# Data records:
■ ■ ■ ■
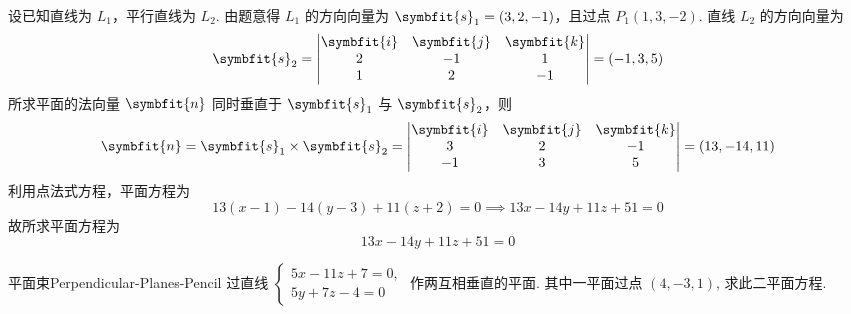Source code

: \begin{solution}
    设已知直线为 $L_1$，平行直线为 $L_2$.
    由题意得 $L_1$ 的方向向量为 $\symbfit{s}_1 = (3, 2, -1)$，且过点 $P_1(1, 3, -2)$.
    直线 $L_2$ 的方向向量为
    \begin{equation*}
        \symbfit{s}_2 = \begin{vmatrix} \symbfit{i} & \symbfit{j} & \symbfit{k} \\ 2 & -1 & 1 \\ 1 & 2 & -1 \end{vmatrix} = (-1, 3, 5)
    \end{equation*}
    所求平面的法向量 $\symbfit{n}$ 同时垂直于 $\symbfit{s}_1$ 与 $\symbfit{s}_2$，则
    \begin{equation*}
        \symbfit{n} = \symbfit{s}_1 \times \symbfit{s}_2 = \begin{vmatrix} \symbfit{i} & \symbfit{j} & \symbfit{k} \\ 3 & 2 & -1 \\ -1 & 3 & 5 \end{vmatrix} = (13, -14, 11)
    \end{equation*}
    利用点法式方程，平面方程为
    \begin{equation*}
        13(x - 1) - 14(y - 3) + 11(z + 2) = 0 \implies 13x - 14y + 11z + 51 = 0
    \end{equation*}
    故所求平面方程为
    \begin{equation*}
        \boxed{13x - 14y + 11z + 51 = 0}
    \end{equation*}
\end{solution}

\begin{problem}{平面束}{Perpendicular-Planes-Pencil}
    过直线 $\begin{cases} 5x - 11z + 7 = 0, \\ 5y + 7z - 4 = 0 \end{cases}$ 作两互相垂直的平面. 其中一平面过点 $(4, -3, 1)$, 求此二平面方程.
\end{problem}

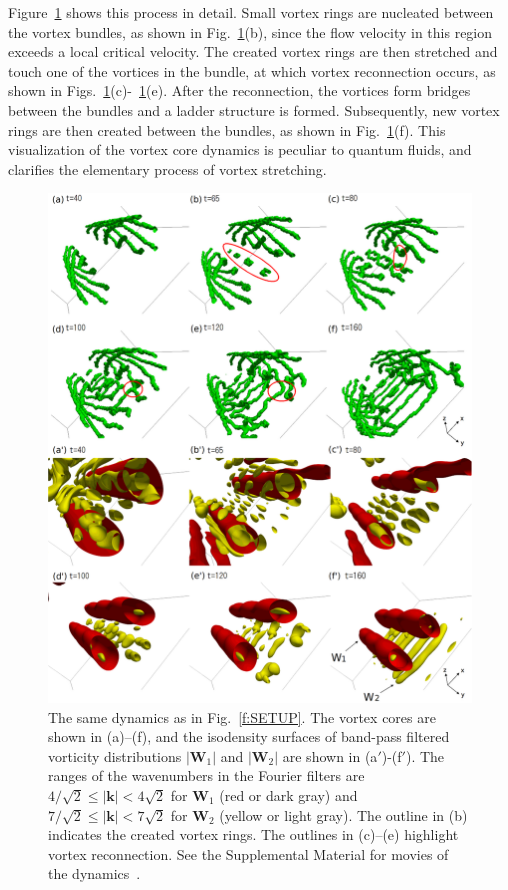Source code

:\documentclass[aps,onecolumn,pra,longbibliography]{revtex4}
\begin{document}
	Figure~\ref{f:MODEL} shows this process in detail.
	Small vortex rings are nucleated between the vortex bundles,
	as shown in Fig.~\ref{f:MODEL}(b),
	since the flow velocity in this region exceeds a local critical velocity.
    	The created vortex rings are then stretched and touch one
	of the vortices in the bundle, at which vortex reconnection occurs,
	as shown in Figs.~\ref{f:MODEL}(c)-~\ref{f:MODEL}(e).
	After the reconnection, the vortices form bridges
	between the bundles and a ladder structure is formed.
	Subsequently, new vortex rings are then created between the bundles,
	as shown in Fig.~\ref{f:MODEL}(f).
	This visualization of the vortex core dynamics
	is peculiar to quantum fluids,
	and clarifies the elementary process of vortex stretching.
	\begin{figure}[t]
		\centering
		\includegraphics[width=14cm]{FIG2.eps}
		\caption{
			The same dynamics as in Fig.~\ref{f:SETUP}.
			The vortex cores are shown in (a)--(f),
			and the isodensity surfaces of band-pass filtered vorticity distributions
			$|\bm{W}_1|$ and $|\bm{W}_2|$ are shown in (a$'$)-(f$'$).
			The ranges of the wavenumbers in the Fourier filters are
			$4/\sqrt{2}\leq |\bm{k}| <4\sqrt{2}$ for $\bm{W}_1$ (red or dark gray)
			and $7/\sqrt{2}\leq |\bm{k}| < 7\sqrt{2}$ for $\bm{W}_2$ (yellow or light gray).
			The outline in (b) indicates the created vortex rings.
			The outlines in (c)--(e) highlight vortex reconnection.
			See the Supplemental Material for movies of the dynamics~\cite{SM}.
		}
		\label{f:MODEL}
	\end{figure}
\end{document}
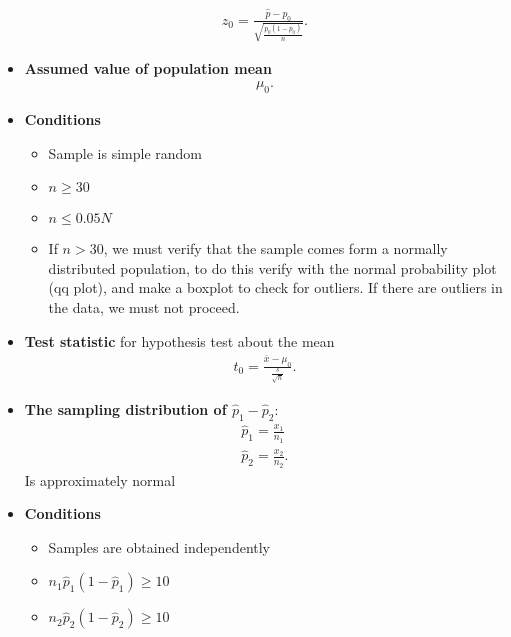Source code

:\documentclass{report}
\begin{document}
\begin{itemize}
            \begin{align*}
                z_{0} = \frac{\hat{p}-p_{0}}{\sqrt{\frac{p_{0}(1-p_{0})}{n}}}
            .\end{align*}
        \item \textbf{Assumed value of population mean}
          \begin{align*}
            \mu_{0}
          .\end{align*}
        \item \textbf{Conditions}
          \begin{itemize}
            \item Sample is simple random
            \item $n \geq 30 $
            \item $n \leq  0.05N$
            \item If $n> 30$, we must verify that the sample comes form a normally distributed population, to do this verify with the normal probability plot (qq plot), and make a boxplot to check for outliers. If there are outliers in the data, we must not proceed.
          \end{itemize}
        \item \textbf{Test statistic} for hypothesis test about the mean
            \begin{align*}
                t_{0} = \frac{\overline{x}- \mu_{0}}{\frac{s}{\sqrt{n}}}
            .\end{align*}
            \pagebreak \bigbreak \noindent 
            \item \textbf{The sampling distribution of $\hat{p}_{1} - \hat{p}_{2}$}:
            \begin{align*}
                \hat{p}_{1} = \frac{x_{1}}{n_{1}}  \\
                \hat{p}_{2} = \frac{x_{2}}{n_{2}}
            .\end{align*}
            Is approximately normal
            \item \textbf{Conditions}
            \begin{itemize}
              \item Samples are obtained independently
              \item $n_{1}\hat{p}_{1}(1-\hat{p}_{1}) \geq 10  $
              \item $ n_{2}\hat{p}_{2}(1-\hat{p}_{2}) \geq 10 $

\end{itemize}
\end{itemize}
\end{document}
■ ■ ■ ■
# Task requirements:
Output the whole listing exactly. Pictures stay out.

# Finished task:
Source code

: \begin{solution}
    设已知直线为 $L_1$，平行直线为 $L_2$.
    由题意得 $L_1$ 的方向向量为 $\symbfit{s}_1 = (3, 2, -1)$，且过点 $P_1(1, 3, -2)$.
    直线 $L_2$ 的方向向量为
    \begin{equation*}
        \symbfit{s}_2 = \begin{vmatrix} \symbfit{i} & \symbfit{j} & \symbfit{k} \\ 2 & -1 & 1 \\ 1 & 2 & -1 \end{vmatrix} = (-1, 3, 5)
    \end{equation*}
    所求平面的法向量 $\symbfit{n}$ 同时垂直于 $\symbfit{s}_1$ 与 $\symbfit{s}_2$，则
    \begin{equation*}
        \symbfit{n} = \symbfit{s}_1 \times \symbfit{s}_2 = \begin{vmatrix} \symbfit{i} & \symbfit{j} & \symbfit{k} \\ 3 & 2 & -1 \\ -1 & 3 & 5 \end{vmatrix} = (13, -14, 11)
    \end{equation*}
    利用点法式方程，平面方程为
    \begin{equation*}
        13(x - 1) - 14(y - 3) + 11(z + 2) = 0 \implies 13x - 14y + 11z + 51 = 0
    \end{equation*}
    故所求平面方程为
    \begin{equation*}
        \boxed{13x - 14y + 11z + 51 = 0}
    \end{equation*}
\end{solution}

\begin{problem}{平面束}{Perpendicular-Planes-Pencil}
    过直线 $\begin{cases} 5x - 11z + 7 = 0, \\ 5y + 7z - 4 = 0 \end{cases}$ 作两互相垂直的平面. 其中一平面过点 $(4, -3, 1)$, 求此二平面方程.
\end{problem}

Source code

:\documentclass[aps,onecolumn,pra,longbibliography]{revtex4}
\begin{document}
	Figure~\ref{f:MODEL} shows this process in detail.
	Small vortex rings are nucleated between the vortex bundles,
	as shown in Fig.~\ref{f:MODEL}(b),
	since the flow velocity in this region exceeds a local critical velocity.
    	The created vortex rings are then stretched and touch one
	of the vortices in the bundle, at which vortex reconnection occurs,
	as shown in Figs.~\ref{f:MODEL}(c)-~\ref{f:MODEL}(e).
	After the reconnection, the vortices form bridges
	between the bundles and a ladder structure is formed.
	Subsequently, new vortex rings are then created between the bundles,
	as shown in Fig.~\ref{f:MODEL}(f).
	This visualization of the vortex core dynamics
	is peculiar to quantum fluids,
	and clarifies the elementary process of vortex stretching.
	\begin{figure}[t]
		\centering
		\includegraphics[width=14cm]{FIG2.eps}
		\caption{
			The same dynamics as in Fig.~\ref{f:SETUP}.
			The vortex cores are shown in (a)--(f),
			and the isodensity surfaces of band-pass filtered vorticity distributions
			$|\bm{W}_1|$ and $|\bm{W}_2|$ are shown in (a$'$)-(f$'$).
			The ranges of the wavenumbers in the Fourier filters are
			$4/\sqrt{2}\leq |\bm{k}| <4\sqrt{2}$ for $\bm{W}_1$ (red or dark gray)
			and $7/\sqrt{2}\leq |\bm{k}| < 7\sqrt{2}$ for $\bm{W}_2$ (yellow or light gray).
			The outline in (b) indicates the created vortex rings.
			The outlines in (c)--(e) highlight vortex reconnection.
			See the Supplemental Material for movies of the dynamics~\cite{SM}.
		}
		\label{f:MODEL}
	\end{figure}
\end{document}
Source code

:\documentclass{report}
\begin{document}
\begin{itemize}
            \begin{align*}
                z_{0} = \frac{\hat{p}-p_{0}}{\sqrt{\frac{p_{0}(1-p_{0})}{n}}}
            .\end{align*}
        \item \textbf{Assumed value of population mean}
          \begin{align*}
            \mu_{0}
          .\end{align*}
        \item \textbf{Conditions}
          \begin{itemize}
            \item Sample is simple random
            \item $n \geq 30 $
            \item $n \leq  0.05N$
            \item If $n> 30$, we must verify that the sample comes form a normally distributed population, to do this verify with the normal probability plot (qq plot), and make a boxplot to check for outliers. If there are outliers in the data, we must not proceed.
          \end{itemize}
        \item \textbf{Test statistic} for hypothesis test about the mean
            \begin{align*}
                t_{0} = \frac{\overline{x}- \mu_{0}}{\frac{s}{\sqrt{n}}}
            .\end{align*}
            \pagebreak \bigbreak \noindent 
            \item \textbf{The sampling distribution of $\hat{p}_{1} - \hat{p}_{2}$}:
            \begin{align*}
                \hat{p}_{1} = \frac{x_{1}}{n_{1}}  \\
                \hat{p}_{2} = \frac{x_{2}}{n_{2}}
            .\end{align*}
            Is approximately normal
            \item \textbf{Conditions}
            \begin{itemize}
              \item Samples are obtained independently
              \item $n_{1}\hat{p}_{1}(1-\hat{p}_{1}) \geq 10  $
              \item $ n_{2}\hat{p}_{2}(1-\hat{p}_{2}) \geq 10 $

\end{itemize}
\end{itemize}
\end{document}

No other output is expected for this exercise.